(Saved entries)
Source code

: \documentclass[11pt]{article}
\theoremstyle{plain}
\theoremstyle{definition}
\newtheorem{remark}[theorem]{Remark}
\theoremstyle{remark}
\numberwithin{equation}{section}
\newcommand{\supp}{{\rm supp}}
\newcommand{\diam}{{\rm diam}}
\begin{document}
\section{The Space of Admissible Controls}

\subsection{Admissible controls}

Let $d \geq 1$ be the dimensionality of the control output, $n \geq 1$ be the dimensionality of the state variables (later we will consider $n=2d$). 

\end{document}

- **Exercise details**
Only the line that contains "Space of Admissible" and the lines after it, through the end of the data above, are to be repeated exactly.

- **Written response**
\section{The Space of Admissible Controls}

\subsection{Admissible controls}

Let $d \geq 1$ be the dimensionality of the control output, $n \geq 1$ be the dimensionality of the state variables (later we will consider $n=2d$). 

\end{document}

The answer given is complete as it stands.